[Stored data entries]
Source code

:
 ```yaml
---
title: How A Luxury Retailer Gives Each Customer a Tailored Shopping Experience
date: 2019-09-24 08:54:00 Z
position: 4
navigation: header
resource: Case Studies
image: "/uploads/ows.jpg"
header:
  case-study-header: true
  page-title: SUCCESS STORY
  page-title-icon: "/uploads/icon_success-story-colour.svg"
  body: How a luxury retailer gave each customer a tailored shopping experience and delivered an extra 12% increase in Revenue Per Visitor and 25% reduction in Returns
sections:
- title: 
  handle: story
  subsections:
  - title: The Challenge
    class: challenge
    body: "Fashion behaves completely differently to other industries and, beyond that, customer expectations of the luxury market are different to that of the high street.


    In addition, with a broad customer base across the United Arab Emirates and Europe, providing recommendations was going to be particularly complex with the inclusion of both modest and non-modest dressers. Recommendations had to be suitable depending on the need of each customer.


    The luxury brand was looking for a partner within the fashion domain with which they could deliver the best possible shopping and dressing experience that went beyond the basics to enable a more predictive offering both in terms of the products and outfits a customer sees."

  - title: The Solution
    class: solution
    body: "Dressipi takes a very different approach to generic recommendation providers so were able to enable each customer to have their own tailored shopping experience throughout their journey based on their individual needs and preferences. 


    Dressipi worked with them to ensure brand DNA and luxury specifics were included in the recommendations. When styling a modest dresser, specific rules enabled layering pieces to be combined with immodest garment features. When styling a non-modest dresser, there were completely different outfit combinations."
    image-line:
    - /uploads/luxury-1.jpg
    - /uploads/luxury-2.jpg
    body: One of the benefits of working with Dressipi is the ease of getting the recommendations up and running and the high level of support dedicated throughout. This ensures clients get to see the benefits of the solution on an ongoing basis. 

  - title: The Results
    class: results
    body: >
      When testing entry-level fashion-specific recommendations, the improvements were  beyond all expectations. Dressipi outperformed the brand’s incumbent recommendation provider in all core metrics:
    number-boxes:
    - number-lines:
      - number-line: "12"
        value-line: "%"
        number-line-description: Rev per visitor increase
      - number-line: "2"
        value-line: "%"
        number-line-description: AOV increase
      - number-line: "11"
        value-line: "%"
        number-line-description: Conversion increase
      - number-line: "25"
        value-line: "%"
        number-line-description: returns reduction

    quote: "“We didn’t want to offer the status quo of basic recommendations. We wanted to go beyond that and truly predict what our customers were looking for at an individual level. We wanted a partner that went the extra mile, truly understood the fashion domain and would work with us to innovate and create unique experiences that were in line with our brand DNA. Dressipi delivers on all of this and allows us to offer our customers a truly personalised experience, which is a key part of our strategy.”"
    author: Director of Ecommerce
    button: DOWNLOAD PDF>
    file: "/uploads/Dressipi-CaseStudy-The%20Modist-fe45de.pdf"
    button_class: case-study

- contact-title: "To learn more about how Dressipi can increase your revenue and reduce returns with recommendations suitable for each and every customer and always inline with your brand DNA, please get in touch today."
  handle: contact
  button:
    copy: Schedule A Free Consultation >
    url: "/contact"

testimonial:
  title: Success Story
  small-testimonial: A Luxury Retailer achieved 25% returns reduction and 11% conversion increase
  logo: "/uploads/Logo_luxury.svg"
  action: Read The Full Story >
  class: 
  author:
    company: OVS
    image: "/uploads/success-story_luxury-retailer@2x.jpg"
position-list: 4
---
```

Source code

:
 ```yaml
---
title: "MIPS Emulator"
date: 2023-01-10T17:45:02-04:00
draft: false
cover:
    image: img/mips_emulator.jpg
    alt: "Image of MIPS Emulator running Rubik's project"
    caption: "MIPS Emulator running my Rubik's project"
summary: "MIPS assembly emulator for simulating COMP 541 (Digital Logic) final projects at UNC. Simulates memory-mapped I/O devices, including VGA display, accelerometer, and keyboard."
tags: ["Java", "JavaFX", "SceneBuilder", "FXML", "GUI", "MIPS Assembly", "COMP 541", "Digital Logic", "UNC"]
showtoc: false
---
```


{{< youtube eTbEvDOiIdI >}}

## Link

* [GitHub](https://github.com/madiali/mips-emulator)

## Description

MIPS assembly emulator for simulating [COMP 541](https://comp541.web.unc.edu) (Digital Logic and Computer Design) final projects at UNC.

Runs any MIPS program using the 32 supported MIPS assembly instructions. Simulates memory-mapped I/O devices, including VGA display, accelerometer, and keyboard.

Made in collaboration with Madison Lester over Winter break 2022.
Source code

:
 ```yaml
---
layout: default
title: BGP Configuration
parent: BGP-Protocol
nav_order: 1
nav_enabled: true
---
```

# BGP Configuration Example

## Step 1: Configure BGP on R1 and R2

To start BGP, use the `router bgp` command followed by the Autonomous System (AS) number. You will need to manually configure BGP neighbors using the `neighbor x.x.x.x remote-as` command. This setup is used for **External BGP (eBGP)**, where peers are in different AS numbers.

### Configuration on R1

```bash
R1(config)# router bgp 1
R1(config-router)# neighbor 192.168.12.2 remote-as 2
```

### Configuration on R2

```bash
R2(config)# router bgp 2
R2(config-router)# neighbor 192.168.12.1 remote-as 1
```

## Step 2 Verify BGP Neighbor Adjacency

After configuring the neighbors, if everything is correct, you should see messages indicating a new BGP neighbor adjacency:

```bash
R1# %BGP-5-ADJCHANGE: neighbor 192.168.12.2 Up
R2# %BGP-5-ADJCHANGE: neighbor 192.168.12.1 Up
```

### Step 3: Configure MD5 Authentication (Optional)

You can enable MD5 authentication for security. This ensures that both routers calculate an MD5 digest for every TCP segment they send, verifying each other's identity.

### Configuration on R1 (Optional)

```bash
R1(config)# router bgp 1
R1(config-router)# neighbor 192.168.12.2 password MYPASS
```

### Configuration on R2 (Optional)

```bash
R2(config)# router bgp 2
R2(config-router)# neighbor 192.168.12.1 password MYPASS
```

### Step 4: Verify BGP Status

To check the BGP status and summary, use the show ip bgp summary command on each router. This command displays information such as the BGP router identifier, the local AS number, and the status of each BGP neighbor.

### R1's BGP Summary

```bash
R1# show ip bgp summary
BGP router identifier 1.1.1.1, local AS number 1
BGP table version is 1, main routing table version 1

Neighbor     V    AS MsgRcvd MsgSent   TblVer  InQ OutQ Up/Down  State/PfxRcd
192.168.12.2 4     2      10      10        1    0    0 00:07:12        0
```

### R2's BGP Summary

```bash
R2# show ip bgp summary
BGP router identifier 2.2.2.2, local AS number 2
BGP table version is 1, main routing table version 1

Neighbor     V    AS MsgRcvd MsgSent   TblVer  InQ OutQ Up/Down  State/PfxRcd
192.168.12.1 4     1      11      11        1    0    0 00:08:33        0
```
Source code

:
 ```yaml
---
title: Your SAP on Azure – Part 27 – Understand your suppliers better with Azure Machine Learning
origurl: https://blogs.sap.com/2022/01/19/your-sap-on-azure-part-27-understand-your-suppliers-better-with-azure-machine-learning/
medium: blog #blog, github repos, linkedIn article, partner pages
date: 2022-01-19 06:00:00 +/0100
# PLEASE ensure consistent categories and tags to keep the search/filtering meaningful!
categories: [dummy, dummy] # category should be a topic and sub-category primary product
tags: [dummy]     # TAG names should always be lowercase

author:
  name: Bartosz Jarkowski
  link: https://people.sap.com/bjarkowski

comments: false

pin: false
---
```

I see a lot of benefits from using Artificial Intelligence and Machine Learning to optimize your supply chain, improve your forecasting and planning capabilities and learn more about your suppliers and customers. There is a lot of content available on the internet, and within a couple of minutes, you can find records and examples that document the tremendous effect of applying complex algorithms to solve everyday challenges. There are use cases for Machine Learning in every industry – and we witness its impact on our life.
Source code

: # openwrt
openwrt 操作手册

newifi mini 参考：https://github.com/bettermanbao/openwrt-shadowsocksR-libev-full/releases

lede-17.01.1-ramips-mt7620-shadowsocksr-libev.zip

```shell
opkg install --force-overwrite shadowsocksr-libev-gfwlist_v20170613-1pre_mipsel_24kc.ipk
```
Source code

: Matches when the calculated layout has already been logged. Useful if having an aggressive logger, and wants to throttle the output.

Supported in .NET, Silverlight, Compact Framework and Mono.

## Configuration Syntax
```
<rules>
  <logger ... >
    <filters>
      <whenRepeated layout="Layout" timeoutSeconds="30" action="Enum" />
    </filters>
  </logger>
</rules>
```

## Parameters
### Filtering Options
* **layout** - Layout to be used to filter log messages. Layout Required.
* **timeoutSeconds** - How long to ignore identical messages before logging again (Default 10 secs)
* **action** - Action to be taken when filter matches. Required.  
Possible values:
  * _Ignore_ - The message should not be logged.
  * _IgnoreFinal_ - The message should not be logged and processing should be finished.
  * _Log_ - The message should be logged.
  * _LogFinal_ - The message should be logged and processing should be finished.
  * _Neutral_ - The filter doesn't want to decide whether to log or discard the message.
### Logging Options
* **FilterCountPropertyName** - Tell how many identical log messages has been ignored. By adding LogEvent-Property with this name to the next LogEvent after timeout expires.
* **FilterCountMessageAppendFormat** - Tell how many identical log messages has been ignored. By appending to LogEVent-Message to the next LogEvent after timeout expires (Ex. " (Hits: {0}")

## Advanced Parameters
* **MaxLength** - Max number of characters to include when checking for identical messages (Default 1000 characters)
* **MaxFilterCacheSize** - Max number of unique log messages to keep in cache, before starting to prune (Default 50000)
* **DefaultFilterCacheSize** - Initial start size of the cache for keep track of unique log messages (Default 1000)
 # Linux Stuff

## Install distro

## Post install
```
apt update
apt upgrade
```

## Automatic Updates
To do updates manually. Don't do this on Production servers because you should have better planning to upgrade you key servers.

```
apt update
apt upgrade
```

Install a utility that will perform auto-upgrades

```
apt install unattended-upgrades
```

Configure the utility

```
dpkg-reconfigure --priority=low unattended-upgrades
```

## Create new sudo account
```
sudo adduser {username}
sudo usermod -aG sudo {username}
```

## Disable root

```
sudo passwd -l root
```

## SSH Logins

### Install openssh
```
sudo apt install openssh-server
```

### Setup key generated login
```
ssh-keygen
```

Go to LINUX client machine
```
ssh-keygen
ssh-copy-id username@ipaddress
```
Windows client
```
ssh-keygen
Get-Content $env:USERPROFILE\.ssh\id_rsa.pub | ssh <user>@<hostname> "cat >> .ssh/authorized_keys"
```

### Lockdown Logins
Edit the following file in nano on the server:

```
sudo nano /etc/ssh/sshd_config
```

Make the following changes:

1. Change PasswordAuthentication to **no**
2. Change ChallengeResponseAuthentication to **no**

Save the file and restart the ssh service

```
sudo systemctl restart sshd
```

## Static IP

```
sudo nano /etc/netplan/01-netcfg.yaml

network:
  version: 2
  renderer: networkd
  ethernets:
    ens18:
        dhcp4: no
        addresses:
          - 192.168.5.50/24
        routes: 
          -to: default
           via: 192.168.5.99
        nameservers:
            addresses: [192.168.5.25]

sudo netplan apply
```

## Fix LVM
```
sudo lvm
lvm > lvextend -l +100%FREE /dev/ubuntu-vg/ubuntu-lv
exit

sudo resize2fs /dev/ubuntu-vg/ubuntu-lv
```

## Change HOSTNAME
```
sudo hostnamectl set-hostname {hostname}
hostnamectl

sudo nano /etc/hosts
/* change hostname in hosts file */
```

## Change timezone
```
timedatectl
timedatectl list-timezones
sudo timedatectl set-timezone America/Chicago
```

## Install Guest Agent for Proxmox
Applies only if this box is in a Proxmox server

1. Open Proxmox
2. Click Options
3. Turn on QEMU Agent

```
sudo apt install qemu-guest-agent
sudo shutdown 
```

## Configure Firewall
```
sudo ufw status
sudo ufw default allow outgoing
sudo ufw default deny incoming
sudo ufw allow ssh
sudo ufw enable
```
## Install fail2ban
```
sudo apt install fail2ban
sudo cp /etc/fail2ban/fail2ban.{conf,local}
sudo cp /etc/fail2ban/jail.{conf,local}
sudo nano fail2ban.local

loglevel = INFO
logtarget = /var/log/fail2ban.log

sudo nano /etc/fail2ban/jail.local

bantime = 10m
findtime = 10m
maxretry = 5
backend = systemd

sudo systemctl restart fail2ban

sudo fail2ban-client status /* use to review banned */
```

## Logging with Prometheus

Your instructions
Nothing but lines that contain "following" should appear in the answer. Copy each from the records.

Output
Edit the following file in nano on the server:
Make the following changes:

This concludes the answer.